**How to complete this task**
With the images excluded, set down every line of the listing below exactly.
___ Dataset extract
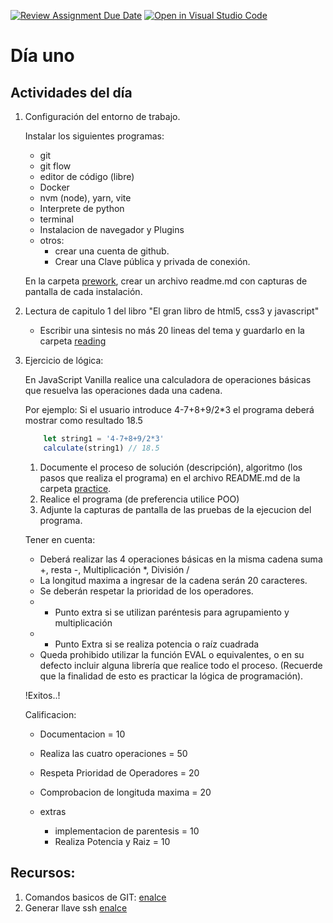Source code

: [![Review Assignment Due Date](https://classroom.github.com/assets/deadline-readme-button-24ddc0f5d75046c5622901739e7c5dd533143b0c8e959d652212380cedb1ea36.svg)](https://classroom.github.com/a/fxp-njd8)
[![Open in Visual Studio Code](https://classroom.github.com/assets/open-in-vscode-718a45dd9cf7e7f842a935f5ebbe5719a5e09af4491e668f4dbf3b35d5cca122.svg)](https://classroom.github.com/online_ide?assignment_repo_id=14116964&assignment_repo_type=AssignmentRepo)
# Día uno
## Actividades del día

1. Configuración del entorno de trabajo.
    
    Instalar los siguientes programas:
    - git
    - git flow
    - editor de código (libre)
    - Docker
    - nvm (node), yarn, vite
    - Interprete de python
    - terminal
    - Instalacion de navegador y Plugins
    - otros:
        - crear una cuenta de github.
        - Crear una Clave pública y privada de conexión. 

    En la carpeta [prework](./prework/), crear un archivo readme.md con capturas de pantalla de cada instalación.

2. Lectura de capitulo 1 del libro "El gran libro de html5, css3 y javascript"

    - Escribir una sintesis no más 20 lineas del tema y guardarlo en la carpeta [reading](./reading/)

3. Ejercicio de lógica:

    En JavaScript Vanilla  realice una calculadora de operaciones básicas que 
    resuelva las operaciones dada una cadena. 

    Por ejemplo: Si el usuario introduce 4-7+8+9/2*3 el programa deberá mostrar como 
    resultado 18.5 

    ```javascript
        let string1 = '4-7+8+9/2*3'
        calculate(string1) // 18.5
    ```

    1. Documente el proceso de solución (descripción), algoritmo (los pasos que 
    realiza el programa) en el archivo README.md de la carpeta [practice](./practice/).
    2. Realice el programa (de preferencia utilice POO)
    3. Adjunte la capturas de pantalla de las pruebas de la ejecucion del programa.

    Tener en cuenta:
    - Deberá realizar las 4 operaciones básicas en la misma cadena suma +, resta -, 
    Multiplicación *, División / 
    - La longitud maxima a ingresar de la cadena serán 20 caracteres.
    - Se deberán respetar la prioridad de los operadores.
    - * Punto extra si se utilizan paréntesis para agrupamiento y multiplicación 
    - * Punto Extra si se realiza potencia o raíz cuadrada
    - Queda prohibido utilizar la función EVAL o equivalentes, o en su defecto incluir 
    alguna librería que realice todo el proceso. (Recuerde que la finalidad de esto es 
    practicar la lógica de programación).

    !Exitos..!


    Calificacion: 
    - Documentacion = 10
    - Realiza las cuatro operaciones = 50
    - Respeta Prioridad de Operadores = 20
    - Comprobacion de longituda maxima = 20 

    - extras 
        - implementacion de parentesis = 10
        - Realiza Potencia y Raiz = 10 

## Recursos:
1. Comandos basicos de GIT: [enalce](./resources/git.md)
3. Generar llave ssh [enalce](./Resource/sshkey.md)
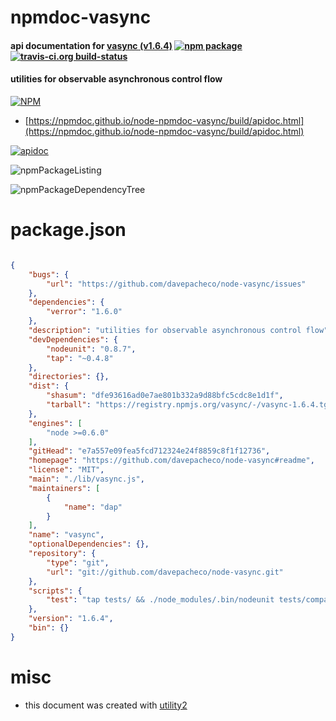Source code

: # npmdoc-vasync

#### api documentation for  [vasync (v1.6.4)](https://github.com/davepacheco/node-vasync#readme)  [![npm package](https://img.shields.io/npm/v/npmdoc-vasync.svg?style=flat-square)](https://www.npmjs.org/package/npmdoc-vasync) [![travis-ci.org build-status](https://api.travis-ci.org/npmdoc/node-npmdoc-vasync.svg)](https://travis-ci.org/npmdoc/node-npmdoc-vasync)

#### utilities for observable asynchronous control flow

[![NPM](https://nodei.co/npm/vasync.png?downloads=true&downloadRank=true&stars=true)](https://www.npmjs.com/package/vasync)

- [https://npmdoc.github.io/node-npmdoc-vasync/build/apidoc.html](https://npmdoc.github.io/node-npmdoc-vasync/build/apidoc.html)

[![apidoc](https://npmdoc.github.io/node-npmdoc-vasync/build/screenCapture.buildCi.browser.%252Ftmp%252Fbuild%252Fapidoc.html.png)](https://npmdoc.github.io/node-npmdoc-vasync/build/apidoc.html)

![npmPackageListing](https://npmdoc.github.io/node-npmdoc-vasync/build/screenCapture.npmPackageListing.svg)

![npmPackageDependencyTree](https://npmdoc.github.io/node-npmdoc-vasync/build/screenCapture.npmPackageDependencyTree.svg)



# package.json

```json

{
    "bugs": {
        "url": "https://github.com/davepacheco/node-vasync/issues"
    },
    "dependencies": {
        "verror": "1.6.0"
    },
    "description": "utilities for observable asynchronous control flow",
    "devDependencies": {
        "nodeunit": "0.8.7",
        "tap": "~0.4.8"
    },
    "directories": {},
    "dist": {
        "shasum": "dfe93616ad0e7ae801b332a9d88bfc5cdc8e1d1f",
        "tarball": "https://registry.npmjs.org/vasync/-/vasync-1.6.4.tgz"
    },
    "engines": [
        "node >=0.6.0"
    ],
    "gitHead": "e7a557e09fea5fcd712324e24f8859c8f1f12736",
    "homepage": "https://github.com/davepacheco/node-vasync#readme",
    "license": "MIT",
    "main": "./lib/vasync.js",
    "maintainers": [
        {
            "name": "dap"
        }
    ],
    "name": "vasync",
    "optionalDependencies": {},
    "repository": {
        "type": "git",
        "url": "git://github.com/davepacheco/node-vasync.git"
    },
    "scripts": {
        "test": "tap tests/ && ./node_modules/.bin/nodeunit tests/compat.js"
    },
    "version": "1.6.4",
    "bin": {}
}
```



# misc
- this document was created with [utility2](https://github.com/kaizhu256/node-utility2)
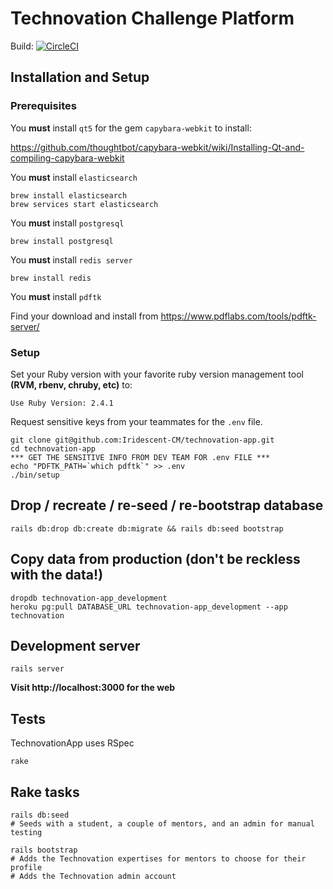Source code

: # Technovation Challenge Platform

Build: [![CircleCI](https://circleci.com/gh/Iridescent-CM/technovation-app/tree/master.svg?style=svg&circle-token=2761348ab1cf794859c6cc40536654b342a8a9d1)](https://circleci.com/gh/Iridescent-CM/technovation-app/tree/master)

## Installation and Setup

### Prerequisites

You **must** install `qt5` for the gem `capybara-webkit` to install:

https://github.com/thoughtbot/capybara-webkit/wiki/Installing-Qt-and-compiling-capybara-webkit

You **must** install `elasticsearch`

```
brew install elasticsearch
brew services start elasticsearch
```

You **must** install `postgresql`

```
brew install postgresql
```

You **must** install `redis server`

```
brew install redis
```

You **must** install `pdftk`

Find your download and install from
https://www.pdflabs.com/tools/pdftk-server/

### Setup

Set your Ruby version with your favorite ruby version management tool **(RVM, rbenv, chruby, etc)** to:

`Use Ruby Version: 2.4.1`

Request sensitive keys from your teammates for the `.env` file.

```
git clone git@github.com:Iridescent-CM/technovation-app.git
cd technovation-app
*** GET THE SENSITIVE INFO FROM DEV TEAM FOR .env FILE ***
echo "PDFTK_PATH=`which pdftk`" >> .env
./bin/setup
```

## Drop / recreate / re-seed / re-bootstrap  database

```
rails db:drop db:create db:migrate && rails db:seed bootstrap
```


## Copy data from production (don't be reckless with the data!)

```
dropdb technovation-app_development
heroku pg:pull DATABASE_URL technovation-app_development --app technovation
```

## Development server

```
rails server
```

**Visit http://localhost:3000 for the web**

## Tests

TechnovationApp uses RSpec

```
rake
```

## Rake tasks

```
rails db:seed 
# Seeds with a student, a couple of mentors, and an admin for manual testing
```

```
rails bootstrap
# Adds the Technovation expertises for mentors to choose for their profile
# Adds the Technovation admin account
```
______
**Written solution**
Source code

: [![Review Assignment Due Date](https://classroom.github.com/assets/deadline-readme-button-24ddc0f5d75046c5622901739e7c5dd533143b0c8e959d652212380cedb1ea36.svg)](https://classroom.github.com/a/fxp-njd8)
[![Open in Visual Studio Code](https://classroom.github.com/assets/open-in-vscode-718a45dd9cf7e7f842a935f5ebbe5719a5e09af4491e668f4dbf3b35d5cca122.svg)](https://classroom.github.com/online_ide?assignment_repo_id=14116964&assignment_repo_type=AssignmentRepo)
# Día uno
## Actividades del día

1. Configuración del entorno de trabajo.
    
    Instalar los siguientes programas:
    - git
    - git flow
    - editor de código (libre)
    - Docker
    - nvm (node), yarn, vite
    - Interprete de python
    - terminal
    - Instalacion de navegador y Plugins
    - otros:
        - crear una cuenta de github.
        - Crear una Clave pública y privada de conexión. 

    En la carpeta [prework](./prework/), crear un archivo readme.md con capturas de pantalla de cada instalación.

2. Lectura de capitulo 1 del libro "El gran libro de html5, css3 y javascript"

    - Escribir una sintesis no más 20 lineas del tema y guardarlo en la carpeta [reading](./reading/)

3. Ejercicio de lógica:

    En JavaScript Vanilla  realice una calculadora de operaciones básicas que 
    resuelva las operaciones dada una cadena. 

    Por ejemplo: Si el usuario introduce 4-7+8+9/2*3 el programa deberá mostrar como 
    resultado 18.5 

    ```javascript
        let string1 = '4-7+8+9/2*3'
        calculate(string1) // 18.5
    ```

    1. Documente el proceso de solución (descripción), algoritmo (los pasos que 
    realiza el programa) en el archivo README.md de la carpeta [practice](./practice/).
    2. Realice el programa (de preferencia utilice POO)
    3. Adjunte la capturas de pantalla de las pruebas de la ejecucion del programa.

    Tener en cuenta:
    - Deberá realizar las 4 operaciones básicas en la misma cadena suma +, resta -, 
    Multiplicación *, División / 
    - La longitud maxima a ingresar de la cadena serán 20 caracteres.
    - Se deberán respetar la prioridad de los operadores.
    - * Punto extra si se utilizan paréntesis para agrupamiento y multiplicación 
    - * Punto Extra si se realiza potencia o raíz cuadrada
    - Queda prohibido utilizar la función EVAL o equivalentes, o en su defecto incluir 
    alguna librería que realice todo el proceso. (Recuerde que la finalidad de esto es 
    practicar la lógica de programación).

    !Exitos..!


    Calificacion: 
    - Documentacion = 10
    - Realiza las cuatro operaciones = 50
    - Respeta Prioridad de Operadores = 20
    - Comprobacion de longituda maxima = 20 

    - extras 
        - implementacion de parentesis = 10
        - Realiza Potencia y Raiz = 10 

## Recursos:
1. Comandos basicos de GIT: [enalce](./resources/git.md)
3. Generar llave ssh [enalce](./Resource/sshkey.md)
Source code

: # npmdoc-vasync

#### api documentation for  [vasync (v1.6.4)](https://github.com/davepacheco/node-vasync#readme)  [![npm package](https://img.shields.io/npm/v/npmdoc-vasync.svg?style=flat-square)](https://www.npmjs.org/package/npmdoc-vasync) [![travis-ci.org build-status](https://api.travis-ci.org/npmdoc/node-npmdoc-vasync.svg)](https://travis-ci.org/npmdoc/node-npmdoc-vasync)

#### utilities for observable asynchronous control flow

[![NPM](https://nodei.co/npm/vasync.png?downloads=true&downloadRank=true&stars=true)](https://www.npmjs.com/package/vasync)

- [https://npmdoc.github.io/node-npmdoc-vasync/build/apidoc.html](https://npmdoc.github.io/node-npmdoc-vasync/build/apidoc.html)

[![apidoc](https://npmdoc.github.io/node-npmdoc-vasync/build/screenCapture.buildCi.browser.%252Ftmp%252Fbuild%252Fapidoc.html.png)](https://npmdoc.github.io/node-npmdoc-vasync/build/apidoc.html)

![npmPackageListing](https://npmdoc.github.io/node-npmdoc-vasync/build/screenCapture.npmPackageListing.svg)

![npmPackageDependencyTree](https://npmdoc.github.io/node-npmdoc-vasync/build/screenCapture.npmPackageDependencyTree.svg)



# package.json

```json

{
    "bugs": {
        "url": "https://github.com/davepacheco/node-vasync/issues"
    },
    "dependencies": {
        "verror": "1.6.0"
    },
    "description": "utilities for observable asynchronous control flow",
    "devDependencies": {
        "nodeunit": "0.8.7",
        "tap": "~0.4.8"
    },
    "directories": {},
    "dist": {
        "shasum": "dfe93616ad0e7ae801b332a9d88bfc5cdc8e1d1f",
        "tarball": "https://registry.npmjs.org/vasync/-/vasync-1.6.4.tgz"
    },
    "engines": [
        "node >=0.6.0"
    ],
    "gitHead": "e7a557e09fea5fcd712324e24f8859c8f1f12736",
    "homepage": "https://github.com/davepacheco/node-vasync#readme",
    "license": "MIT",
    "main": "./lib/vasync.js",
    "maintainers": [
        {
            "name": "dap"
        }
    ],
    "name": "vasync",
    "optionalDependencies": {},
    "repository": {
        "type": "git",
        "url": "git://github.com/davepacheco/node-vasync.git"
    },
    "scripts": {
        "test": "tap tests/ && ./node_modules/.bin/nodeunit tests/compat.js"
    },
    "version": "1.6.4",
    "bin": {}
}
```



# misc
- this document was created with [utility2](https://github.com/kaizhu256/node-utility2)
Source code

: # Technovation Challenge Platform

Build: [![CircleCI](https://circleci.com/gh/Iridescent-CM/technovation-app/tree/master.svg?style=svg&circle-token=2761348ab1cf794859c6cc40536654b342a8a9d1)](https://circleci.com/gh/Iridescent-CM/technovation-app/tree/master)

## Installation and Setup

### Prerequisites

You **must** install `qt5` for the gem `capybara-webkit` to install:

https://github.com/thoughtbot/capybara-webkit/wiki/Installing-Qt-and-compiling-capybara-webkit

You **must** install `elasticsearch`

```
brew install elasticsearch
brew services start elasticsearch
```

You **must** install `postgresql`

```
brew install postgresql
```

You **must** install `redis server`

```
brew install redis
```

You **must** install `pdftk`

Find your download and install from
https://www.pdflabs.com/tools/pdftk-server/

### Setup

Set your Ruby version with your favorite ruby version management tool **(RVM, rbenv, chruby, etc)** to:

`Use Ruby Version: 2.4.1`

Request sensitive keys from your teammates for the `.env` file.

```
git clone git@github.com:Iridescent-CM/technovation-app.git
cd technovation-app
*** GET THE SENSITIVE INFO FROM DEV TEAM FOR .env FILE ***
echo "PDFTK_PATH=`which pdftk`" >> .env
./bin/setup
```

## Drop / recreate / re-seed / re-bootstrap  database

```
rails db:drop db:create db:migrate && rails db:seed bootstrap
```


## Copy data from production (don't be reckless with the data!)

```
dropdb technovation-app_development
heroku pg:pull DATABASE_URL technovation-app_development --app technovation
```

## Development server

```
rails server
```

**Visit http://localhost:3000 for the web**

## Tests

TechnovationApp uses RSpec

```
rake
```

## Rake tasks

```
rails db:seed 
# Seeds with a student, a couple of mentors, and an admin for manual testing
```

```
rails bootstrap
# Adds the Technovation expertises for mentors to choose for their profile
# Adds the Technovation admin account
```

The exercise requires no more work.